* Dataset entries:

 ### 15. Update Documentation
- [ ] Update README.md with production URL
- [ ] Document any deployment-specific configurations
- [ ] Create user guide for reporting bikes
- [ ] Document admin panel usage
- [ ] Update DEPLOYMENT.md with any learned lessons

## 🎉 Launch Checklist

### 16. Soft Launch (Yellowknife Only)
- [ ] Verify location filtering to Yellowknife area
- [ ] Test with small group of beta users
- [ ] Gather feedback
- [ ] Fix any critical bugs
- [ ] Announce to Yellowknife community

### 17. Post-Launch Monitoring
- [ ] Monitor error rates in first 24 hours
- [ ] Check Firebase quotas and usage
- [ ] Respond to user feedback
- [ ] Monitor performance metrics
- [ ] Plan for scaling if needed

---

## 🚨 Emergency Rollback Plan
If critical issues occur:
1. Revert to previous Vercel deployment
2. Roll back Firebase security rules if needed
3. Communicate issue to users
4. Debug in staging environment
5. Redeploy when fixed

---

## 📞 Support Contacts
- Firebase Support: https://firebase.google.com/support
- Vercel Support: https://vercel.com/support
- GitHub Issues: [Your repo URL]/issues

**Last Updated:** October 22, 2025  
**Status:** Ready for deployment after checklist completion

==

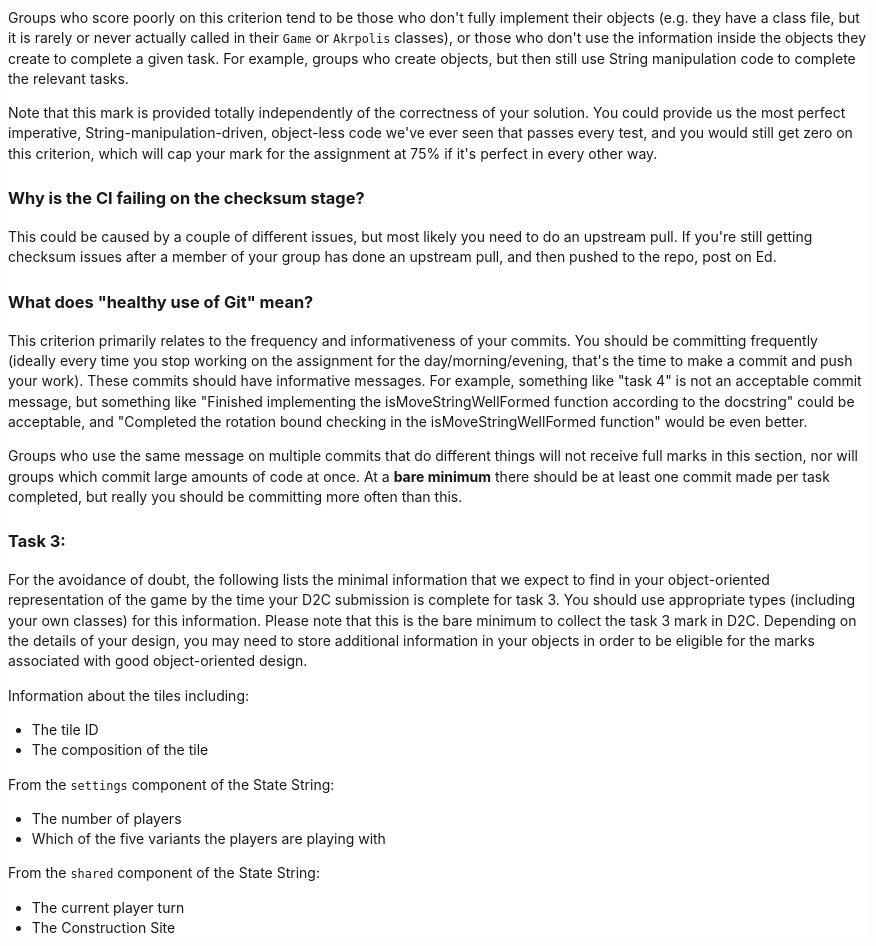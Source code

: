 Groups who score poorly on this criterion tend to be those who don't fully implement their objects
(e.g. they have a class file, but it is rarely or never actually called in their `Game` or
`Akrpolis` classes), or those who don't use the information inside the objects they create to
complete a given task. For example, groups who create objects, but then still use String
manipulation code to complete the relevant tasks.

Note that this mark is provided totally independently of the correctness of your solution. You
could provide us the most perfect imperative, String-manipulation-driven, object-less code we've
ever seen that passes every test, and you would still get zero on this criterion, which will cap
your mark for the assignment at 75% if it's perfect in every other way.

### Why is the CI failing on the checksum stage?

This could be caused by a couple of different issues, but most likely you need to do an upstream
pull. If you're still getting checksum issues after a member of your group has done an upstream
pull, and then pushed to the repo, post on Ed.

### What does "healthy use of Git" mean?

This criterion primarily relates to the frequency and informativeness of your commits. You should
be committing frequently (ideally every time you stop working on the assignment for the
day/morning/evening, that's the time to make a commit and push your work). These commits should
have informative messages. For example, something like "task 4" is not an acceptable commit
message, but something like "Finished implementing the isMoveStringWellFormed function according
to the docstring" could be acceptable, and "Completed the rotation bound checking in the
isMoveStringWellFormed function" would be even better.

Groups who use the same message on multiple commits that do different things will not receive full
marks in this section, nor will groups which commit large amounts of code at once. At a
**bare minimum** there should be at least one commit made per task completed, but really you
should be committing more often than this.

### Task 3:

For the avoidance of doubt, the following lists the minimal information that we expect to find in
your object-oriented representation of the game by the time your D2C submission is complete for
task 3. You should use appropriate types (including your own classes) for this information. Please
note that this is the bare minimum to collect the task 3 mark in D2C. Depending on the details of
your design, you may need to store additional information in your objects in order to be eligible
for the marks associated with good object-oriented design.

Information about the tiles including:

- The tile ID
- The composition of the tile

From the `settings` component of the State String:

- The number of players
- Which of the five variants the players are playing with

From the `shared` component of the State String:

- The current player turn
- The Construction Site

* Prompt:
Word for word, restate the lines above from the line containing "## 📞 Support Contacts" through the line containing "after checklist completion", with both included and nothing else.

* Task answer:
## 📞 Support Contacts
- Firebase Support: https://firebase.google.com/support
- Vercel Support: https://vercel.com/support
- GitHub Issues: [Your repo URL]/issues

**Last Updated:** October 22, 2025  
**Status:** Ready for deployment after checklist completion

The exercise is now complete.